﻿# Semantic Textual Similarity in Catalan

STS corpus is a benchmark for evaluating Semantic Text Similarity in Catalan.
It consists of more than 3000 sentence pairs, annotated with the semantic similarity between them, using a scale from 0 (no similarity at all) to 5 (semantic equivalence).
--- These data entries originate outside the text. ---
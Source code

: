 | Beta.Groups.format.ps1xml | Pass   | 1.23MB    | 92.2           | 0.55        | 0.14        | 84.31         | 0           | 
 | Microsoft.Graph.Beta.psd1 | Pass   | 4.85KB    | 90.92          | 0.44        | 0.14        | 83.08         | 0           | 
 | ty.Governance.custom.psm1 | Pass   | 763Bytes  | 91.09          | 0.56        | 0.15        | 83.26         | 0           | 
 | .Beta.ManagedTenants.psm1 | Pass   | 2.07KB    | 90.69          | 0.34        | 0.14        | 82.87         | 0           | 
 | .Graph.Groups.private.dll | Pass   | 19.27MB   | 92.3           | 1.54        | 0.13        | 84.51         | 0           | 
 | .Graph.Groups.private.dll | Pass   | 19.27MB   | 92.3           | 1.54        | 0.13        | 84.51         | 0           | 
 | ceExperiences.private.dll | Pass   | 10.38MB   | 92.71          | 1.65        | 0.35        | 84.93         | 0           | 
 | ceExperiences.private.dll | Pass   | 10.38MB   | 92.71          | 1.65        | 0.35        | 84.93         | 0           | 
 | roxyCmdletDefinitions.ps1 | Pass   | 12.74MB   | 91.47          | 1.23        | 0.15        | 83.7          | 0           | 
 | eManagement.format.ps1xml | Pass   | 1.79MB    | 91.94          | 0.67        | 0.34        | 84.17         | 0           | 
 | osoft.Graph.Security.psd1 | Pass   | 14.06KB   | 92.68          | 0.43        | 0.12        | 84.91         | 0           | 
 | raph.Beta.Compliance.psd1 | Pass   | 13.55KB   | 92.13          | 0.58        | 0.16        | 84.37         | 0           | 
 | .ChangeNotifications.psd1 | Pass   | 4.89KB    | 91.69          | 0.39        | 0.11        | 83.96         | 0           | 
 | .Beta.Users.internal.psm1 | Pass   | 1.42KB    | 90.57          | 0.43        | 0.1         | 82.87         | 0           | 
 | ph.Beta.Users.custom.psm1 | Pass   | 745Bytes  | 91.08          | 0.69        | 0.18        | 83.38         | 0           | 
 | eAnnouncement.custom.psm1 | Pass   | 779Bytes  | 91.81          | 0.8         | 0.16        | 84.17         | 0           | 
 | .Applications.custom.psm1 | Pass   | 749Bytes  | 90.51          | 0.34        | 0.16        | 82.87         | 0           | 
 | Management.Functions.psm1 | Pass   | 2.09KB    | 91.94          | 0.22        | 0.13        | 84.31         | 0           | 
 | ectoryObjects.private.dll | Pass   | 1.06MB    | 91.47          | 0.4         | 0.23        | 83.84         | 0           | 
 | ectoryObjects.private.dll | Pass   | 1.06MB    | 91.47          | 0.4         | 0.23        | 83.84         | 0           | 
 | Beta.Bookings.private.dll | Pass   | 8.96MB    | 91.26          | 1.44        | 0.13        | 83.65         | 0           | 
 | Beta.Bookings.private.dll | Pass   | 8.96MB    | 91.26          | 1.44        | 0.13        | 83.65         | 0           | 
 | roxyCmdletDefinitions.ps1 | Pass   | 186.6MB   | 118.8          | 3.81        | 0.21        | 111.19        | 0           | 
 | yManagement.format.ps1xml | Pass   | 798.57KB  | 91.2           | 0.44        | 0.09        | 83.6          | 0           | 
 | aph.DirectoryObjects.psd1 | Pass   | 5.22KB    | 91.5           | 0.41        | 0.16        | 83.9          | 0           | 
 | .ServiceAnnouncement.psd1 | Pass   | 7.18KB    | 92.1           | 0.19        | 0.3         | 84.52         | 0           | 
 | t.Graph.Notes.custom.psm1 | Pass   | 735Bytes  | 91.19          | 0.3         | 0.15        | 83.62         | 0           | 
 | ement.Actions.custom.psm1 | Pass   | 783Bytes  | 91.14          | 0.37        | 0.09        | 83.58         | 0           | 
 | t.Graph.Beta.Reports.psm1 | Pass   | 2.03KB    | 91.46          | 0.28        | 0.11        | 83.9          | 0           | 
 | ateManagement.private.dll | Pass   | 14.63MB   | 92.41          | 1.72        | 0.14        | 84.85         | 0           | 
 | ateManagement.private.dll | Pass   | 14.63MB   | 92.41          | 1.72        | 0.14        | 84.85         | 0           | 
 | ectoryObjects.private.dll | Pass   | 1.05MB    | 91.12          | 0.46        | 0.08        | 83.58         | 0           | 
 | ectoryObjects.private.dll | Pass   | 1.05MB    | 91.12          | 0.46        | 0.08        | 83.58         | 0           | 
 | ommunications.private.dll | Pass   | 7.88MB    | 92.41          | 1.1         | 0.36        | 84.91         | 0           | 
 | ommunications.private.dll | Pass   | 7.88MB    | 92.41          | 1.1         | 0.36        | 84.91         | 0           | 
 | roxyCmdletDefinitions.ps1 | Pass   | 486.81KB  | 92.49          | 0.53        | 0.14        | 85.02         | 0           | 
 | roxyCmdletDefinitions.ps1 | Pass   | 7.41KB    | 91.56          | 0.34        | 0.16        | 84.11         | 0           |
It is done manually by 4 different people following our guidelines based on previous work from the SemEval challenges (https://www.aclweb.org/anthology/S13-1004.pdf).

## Methodology
Random sentences were extracted from 3 Catalan corpus: ACN, Oscar and Wikipedia, and we generated candidate pairs using a combination of metrics from Doc2Vec, Jaccard and a BERT-like model (“distiluse-base-multilingual-cased-v2”, [link](https://huggingface.co/distilbert-base-multilingual-cased)) . Finally, we  manually reviewed the generated pairs to reject non-relevant pairs (identical or ungrammatical sentences, etc.) before providing them to the annotation team.
The average of the four annotations was selected as a “ground truth” for each sentence pair, except when an annotator diverged in more than one unit from the average. In these cases, we discarded the divergent annotation and recalculated the average without it. We also discarded 45 sentence pairs because the annotators disagreed too much.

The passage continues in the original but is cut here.